As the Indian government is trying to set up guidelines for social media platforms and online content, Facebook India has welcomed the move and regulations.
Ajit Mohan, vice president and managing director of Facebook India, told ET that both technology and citizen will be better served with an element of regulation involved in social media.
The Indian government has been planning to set up these guidelines amidst the spread of fake news, misinformation and the rising incidents of social media-driven violence in the country. Since September 2017, at least 31 people have been lynched across in India over rumours spread through Facebook-owned WhatsApp.
The anonymity of these platforms has provided a platform to spread polarising agenda and instigate people causing a law and order situation in the country. In addition, it is difficult to trace any such post or messages to a particular person due to this anonymity.
Talking about the issue of national security, Mohan said that the company believes that it is a “very” fair and legitimate question to ask from social media platforms. He assured that the company has been trying to find the right balance as well.

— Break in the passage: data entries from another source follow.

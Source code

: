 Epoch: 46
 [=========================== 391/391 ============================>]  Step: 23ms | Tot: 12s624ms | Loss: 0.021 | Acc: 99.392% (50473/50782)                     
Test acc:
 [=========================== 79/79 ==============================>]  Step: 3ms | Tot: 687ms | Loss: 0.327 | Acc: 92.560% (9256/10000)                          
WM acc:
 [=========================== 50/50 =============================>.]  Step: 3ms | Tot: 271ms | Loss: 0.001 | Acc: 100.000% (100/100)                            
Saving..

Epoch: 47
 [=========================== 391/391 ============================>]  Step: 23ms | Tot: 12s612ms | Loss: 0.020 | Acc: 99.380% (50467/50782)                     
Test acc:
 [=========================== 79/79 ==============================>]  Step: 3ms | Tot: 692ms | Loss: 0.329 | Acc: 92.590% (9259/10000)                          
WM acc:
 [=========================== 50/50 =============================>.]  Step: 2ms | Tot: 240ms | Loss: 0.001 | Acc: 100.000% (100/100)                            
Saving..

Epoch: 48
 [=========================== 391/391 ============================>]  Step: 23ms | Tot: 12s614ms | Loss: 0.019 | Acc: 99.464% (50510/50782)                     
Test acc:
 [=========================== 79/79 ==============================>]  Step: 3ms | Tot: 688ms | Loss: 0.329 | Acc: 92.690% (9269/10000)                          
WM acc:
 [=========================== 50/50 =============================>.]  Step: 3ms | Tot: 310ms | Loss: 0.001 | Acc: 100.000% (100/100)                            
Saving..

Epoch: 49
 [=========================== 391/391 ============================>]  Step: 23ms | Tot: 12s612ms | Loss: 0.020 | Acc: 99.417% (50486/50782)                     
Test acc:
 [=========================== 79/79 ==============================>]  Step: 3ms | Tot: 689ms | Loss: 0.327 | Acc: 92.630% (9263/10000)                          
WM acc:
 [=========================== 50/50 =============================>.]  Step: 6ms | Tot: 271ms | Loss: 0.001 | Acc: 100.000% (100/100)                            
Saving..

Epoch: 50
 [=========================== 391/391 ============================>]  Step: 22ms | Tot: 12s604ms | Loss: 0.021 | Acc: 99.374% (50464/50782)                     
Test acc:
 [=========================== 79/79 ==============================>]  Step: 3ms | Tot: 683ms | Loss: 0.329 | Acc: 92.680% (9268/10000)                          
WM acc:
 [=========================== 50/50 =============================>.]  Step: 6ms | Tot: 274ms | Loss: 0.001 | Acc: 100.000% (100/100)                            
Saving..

He added that Facebook has been actively participating in various consultative processes such as Srikrishna Committee on data protection and the IT ministry’s draft policy for social media.

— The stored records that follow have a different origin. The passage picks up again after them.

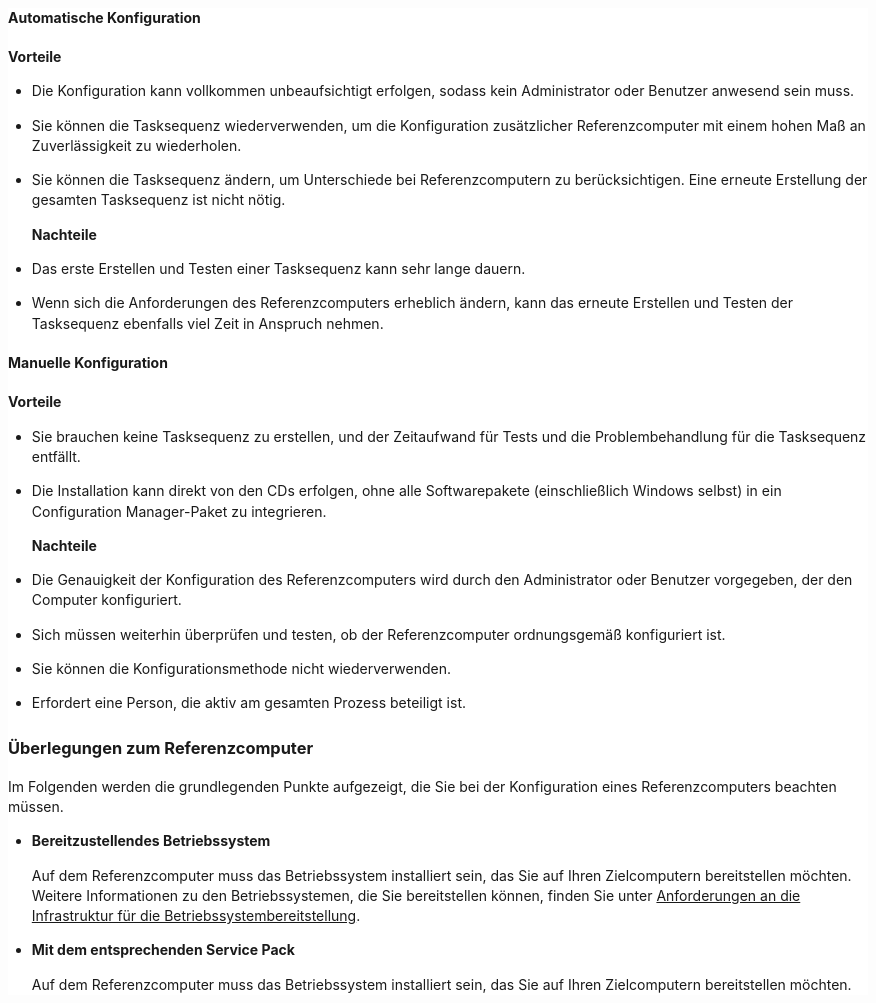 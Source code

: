 #### <a name="automated-configuration"></a>Automatische Konfiguration  
 **Vorteile**  

- Die Konfiguration kann vollkommen unbeaufsichtigt erfolgen, sodass kein Administrator oder Benutzer anwesend sein muss.  

- Sie können die Tasksequenz wiederverwenden, um die Konfiguration zusätzlicher Referenzcomputer mit einem hohen Maß an Zuverlässigkeit zu wiederholen.  

- Sie können die Tasksequenz ändern, um Unterschiede bei Referenzcomputern zu berücksichtigen. Eine erneute Erstellung der gesamten Tasksequenz ist nicht nötig.  

  **Nachteile**  

- Das erste Erstellen und Testen einer Tasksequenz kann sehr lange dauern.  

- Wenn sich die Anforderungen des Referenzcomputers erheblich ändern, kann das erneute Erstellen und Testen der Tasksequenz ebenfalls viel Zeit in Anspruch nehmen.  

#### <a name="manual-configuration"></a>Manuelle Konfiguration  
 **Vorteile**  

- Sie brauchen keine Tasksequenz zu erstellen, und der Zeitaufwand für Tests und die Problembehandlung für die Tasksequenz entfällt.  

- Die Installation kann direkt von den CDs erfolgen, ohne alle Softwarepakete (einschließlich Windows selbst) in ein Configuration Manager-Paket zu integrieren.  

  **Nachteile**  

- Die Genauigkeit der Konfiguration des Referenzcomputers wird durch den Administrator oder Benutzer vorgegeben, der den Computer konfiguriert.  

- Sich müssen weiterhin überprüfen und testen, ob der Referenzcomputer ordnungsgemäß konfiguriert ist.  

- Sie können die Konfigurationsmethode nicht wiederverwenden.  

- Erfordert eine Person, die aktiv am gesamten Prozess beteiligt ist.  

###  <a name="considerations-for-the-reference-computer"></a><a name="BKMK_RefComputerConsiderations"></a> Überlegungen zum Referenzcomputer  
 Im Folgenden werden die grundlegenden Punkte aufgezeigt, die Sie bei der Konfiguration eines Referenzcomputers beachten müssen.  

-   **Bereitzustellendes Betriebssystem**  

     Auf dem Referenzcomputer muss das Betriebssystem installiert sein, das Sie auf Ihren Zielcomputern bereitstellen möchten. Weitere Informationen zu den Betriebssystemen, die Sie bereitstellen können, finden Sie unter [Anforderungen an die Infrastruktur für die Betriebssystembereitstellung](../plan-design/infrastructure-requirements-for-operating-system-deployment.md).  

-   **Mit dem entsprechenden Service Pack**  

     Auf dem Referenzcomputer muss das Betriebssystem installiert sein, das Sie auf Ihren Zielcomputern bereitstellen möchten.  
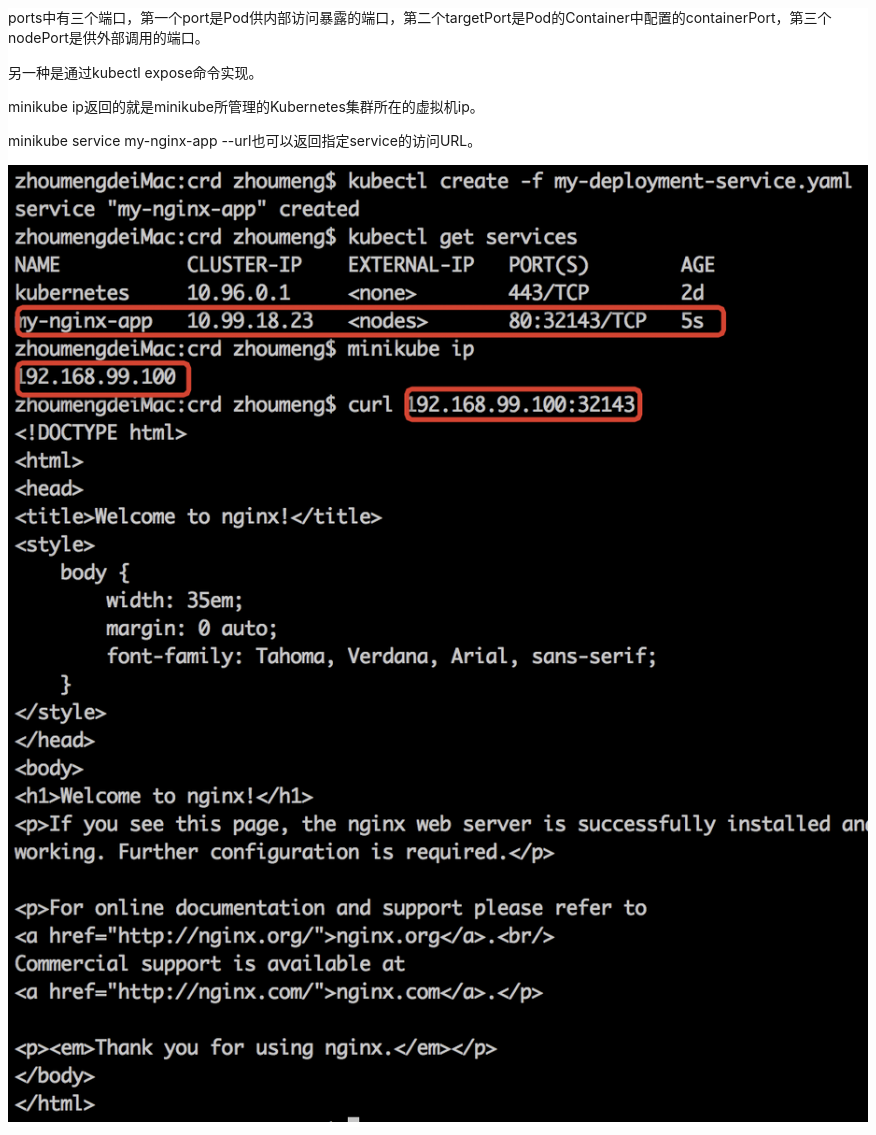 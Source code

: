 ports中有三个端口，第一个port是Pod供内部访问暴露的端口，第二个targetPort是Pod的Container中配置的containerPort，第三个nodePort是供外部调用的端口。

另一种是通过kubectl expose命令实现。

minikube ip返回的就是minikube所管理的Kubernetes集群所在的虚拟机ip。

minikube service my-nginx-app --url也可以返回指定service的访问URL。

![img](1544521261245-863cc212-ad6d-4b46-ab6d-ea9f4baa9b93.png)
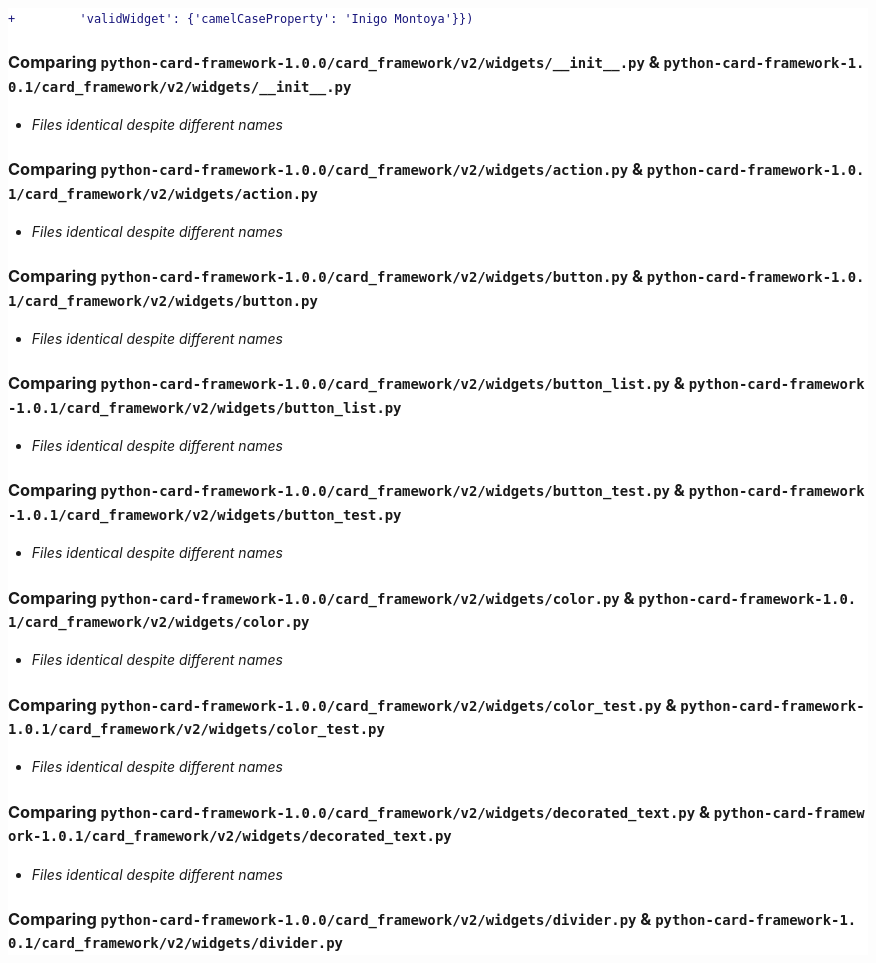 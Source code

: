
 ```diff
+         'validWidget': {'camelCaseProperty': 'Inigo Montoya'}})
```

### Comparing `python-card-framework-1.0.0/card_framework/v2/widgets/__init__.py` & `python-card-framework-1.0.1/card_framework/v2/widgets/__init__.py`

 * *Files identical despite different names*

### Comparing `python-card-framework-1.0.0/card_framework/v2/widgets/action.py` & `python-card-framework-1.0.1/card_framework/v2/widgets/action.py`

 * *Files identical despite different names*

### Comparing `python-card-framework-1.0.0/card_framework/v2/widgets/button.py` & `python-card-framework-1.0.1/card_framework/v2/widgets/button.py`

 * *Files identical despite different names*

### Comparing `python-card-framework-1.0.0/card_framework/v2/widgets/button_list.py` & `python-card-framework-1.0.1/card_framework/v2/widgets/button_list.py`

 * *Files identical despite different names*

### Comparing `python-card-framework-1.0.0/card_framework/v2/widgets/button_test.py` & `python-card-framework-1.0.1/card_framework/v2/widgets/button_test.py`

 * *Files identical despite different names*

### Comparing `python-card-framework-1.0.0/card_framework/v2/widgets/color.py` & `python-card-framework-1.0.1/card_framework/v2/widgets/color.py`

 * *Files identical despite different names*

### Comparing `python-card-framework-1.0.0/card_framework/v2/widgets/color_test.py` & `python-card-framework-1.0.1/card_framework/v2/widgets/color_test.py`

 * *Files identical despite different names*

### Comparing `python-card-framework-1.0.0/card_framework/v2/widgets/decorated_text.py` & `python-card-framework-1.0.1/card_framework/v2/widgets/decorated_text.py`

 * *Files identical despite different names*

### Comparing `python-card-framework-1.0.0/card_framework/v2/widgets/divider.py` & `python-card-framework-1.0.1/card_framework/v2/widgets/divider.py`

Data Localisation And Facebook
WhatsApp has been struggling to make changes to comply with the Indian government’s stand on data localisation, particularly in relation to WhatsApp Payments. The government and RBI have been push hard for companies to store data collected from users in India within Indian territory.
Earlier this month, the National Payments Corporation of India (NPCI) had sent back WhatsApp’s report which sought final approval for its UPI-backed app WhatsApp Payments. The payments body recommended that WhatsApp make changes to its data localisation framework before coming back for approval.
Speaking about data protectionism, Mohan said, “We are at the cusp of exporting consumer and B2B models and all of those benefits from the exchange of data flows across territories. Our belief is India can disproportionately benefit from the data flows remaining open.”
Facebook’s Struggles Around The World
The company has been surrounded by a string of privacy related controversies ever since the political consulting firm Cambridge Analytica harvested user data for 87 Mn users, without their consent or knowledge, to help create targeted campaigns for political ads in a bid to influence elections around the globe – most notably in the US during Donal Trump’s victorious presidential run and during the UK’s Brexit vote.
The scandal of 2018 opened the floodgate of various other data leaks and privacy breaches across the world. The company is under the scrutiny of various governments and international organisations.
Since then Facebook has had no option but to update its policies and data storage mechanism to avoid such incidents in the future. Recently, the company suspended and banned thousands of apps from its platforms, though there have been other leaks and breaches since then.
“Cambridge Analytica has already resulted in changes in policies. It is a very different company now. A set of data was made legitimately available to an academic researcher and then the researcher chose to sell the data to a third party in violation of the terms,” Mohan added.